• **WHAT YOU HAVE TO DO**:
Pictures stay out of the copy. Retype exactly the lines below from the one with "29. - Alma 5:33–34; emphasis added." through the one with "Source code".

• **DATASET ENTRIES**:
━━━━━━━━━━━━━━━━━━━━
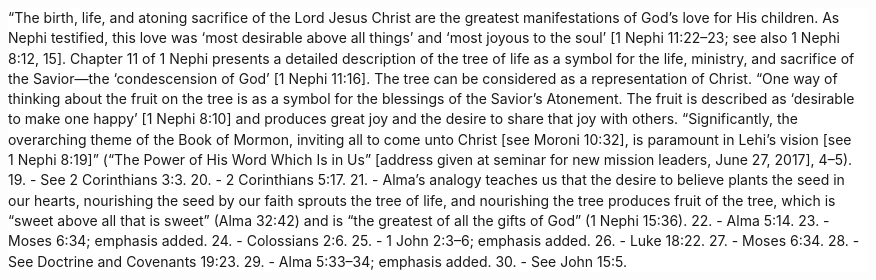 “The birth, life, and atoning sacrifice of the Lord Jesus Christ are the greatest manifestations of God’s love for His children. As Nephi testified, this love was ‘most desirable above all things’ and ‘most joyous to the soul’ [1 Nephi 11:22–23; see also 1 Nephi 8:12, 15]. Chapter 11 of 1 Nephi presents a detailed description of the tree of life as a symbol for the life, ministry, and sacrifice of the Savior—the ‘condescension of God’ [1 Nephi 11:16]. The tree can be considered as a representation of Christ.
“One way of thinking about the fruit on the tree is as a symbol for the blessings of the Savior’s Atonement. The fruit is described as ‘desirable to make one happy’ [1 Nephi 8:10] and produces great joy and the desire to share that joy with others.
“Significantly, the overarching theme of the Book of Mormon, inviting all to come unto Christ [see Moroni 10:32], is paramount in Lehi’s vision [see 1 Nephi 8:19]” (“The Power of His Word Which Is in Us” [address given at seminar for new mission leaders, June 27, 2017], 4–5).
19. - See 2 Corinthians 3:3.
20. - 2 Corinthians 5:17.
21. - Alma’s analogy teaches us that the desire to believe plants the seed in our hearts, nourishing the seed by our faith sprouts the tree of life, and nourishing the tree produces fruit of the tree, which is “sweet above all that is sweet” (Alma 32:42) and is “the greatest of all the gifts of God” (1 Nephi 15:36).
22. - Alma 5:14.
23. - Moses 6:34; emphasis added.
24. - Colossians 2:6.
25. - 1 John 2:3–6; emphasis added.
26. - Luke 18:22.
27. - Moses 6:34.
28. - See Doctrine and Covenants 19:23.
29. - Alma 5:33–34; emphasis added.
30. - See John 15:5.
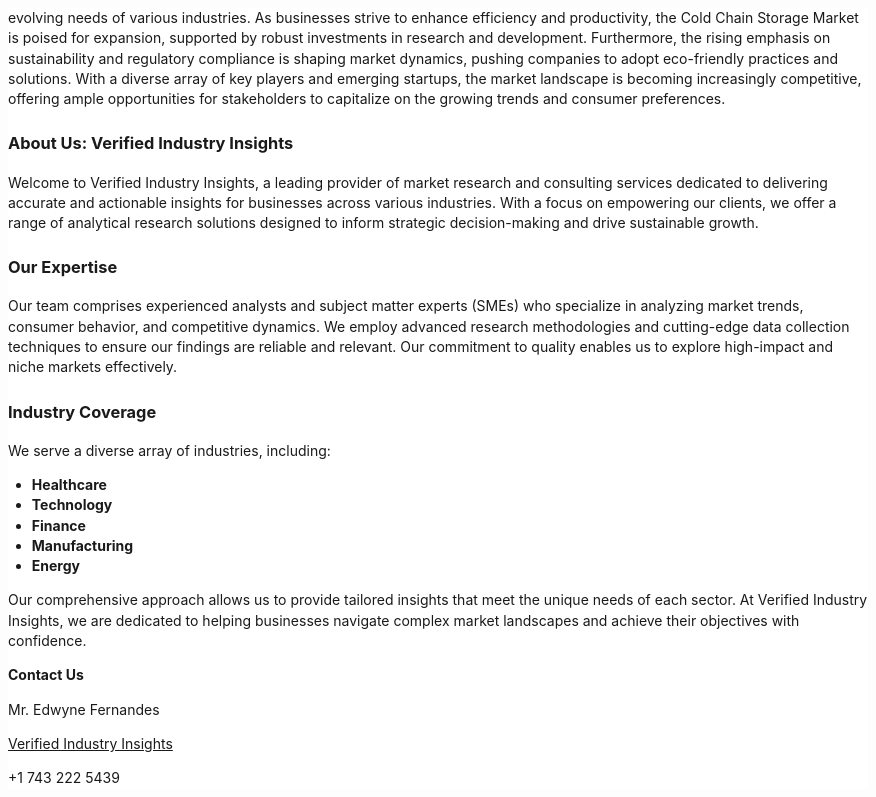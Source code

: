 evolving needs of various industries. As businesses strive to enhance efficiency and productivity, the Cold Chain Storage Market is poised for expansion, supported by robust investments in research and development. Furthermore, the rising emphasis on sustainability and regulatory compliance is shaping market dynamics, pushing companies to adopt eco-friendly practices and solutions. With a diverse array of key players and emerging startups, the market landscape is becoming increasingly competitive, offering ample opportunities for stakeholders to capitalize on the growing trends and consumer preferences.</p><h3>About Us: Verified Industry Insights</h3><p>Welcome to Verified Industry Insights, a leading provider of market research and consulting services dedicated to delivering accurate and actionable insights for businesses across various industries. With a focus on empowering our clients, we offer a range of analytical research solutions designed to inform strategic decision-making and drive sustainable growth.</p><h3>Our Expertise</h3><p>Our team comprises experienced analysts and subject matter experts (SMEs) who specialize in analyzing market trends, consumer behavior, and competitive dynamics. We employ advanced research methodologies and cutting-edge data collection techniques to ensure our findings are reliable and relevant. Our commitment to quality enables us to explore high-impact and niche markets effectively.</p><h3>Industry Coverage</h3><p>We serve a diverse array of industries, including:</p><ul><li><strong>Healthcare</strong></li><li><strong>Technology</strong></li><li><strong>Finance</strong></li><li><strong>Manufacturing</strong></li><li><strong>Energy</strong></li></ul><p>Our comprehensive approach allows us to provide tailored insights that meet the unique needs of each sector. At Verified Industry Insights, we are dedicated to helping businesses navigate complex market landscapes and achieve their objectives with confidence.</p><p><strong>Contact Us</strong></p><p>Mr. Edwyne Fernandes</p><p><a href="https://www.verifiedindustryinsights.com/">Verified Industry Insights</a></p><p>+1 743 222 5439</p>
━━━━━━━━━━━━━━━━━━━━
• **YOUR SOLUTION**:
29. - Alma 5:33–34; emphasis added.
30. - See John 15:5.
Source code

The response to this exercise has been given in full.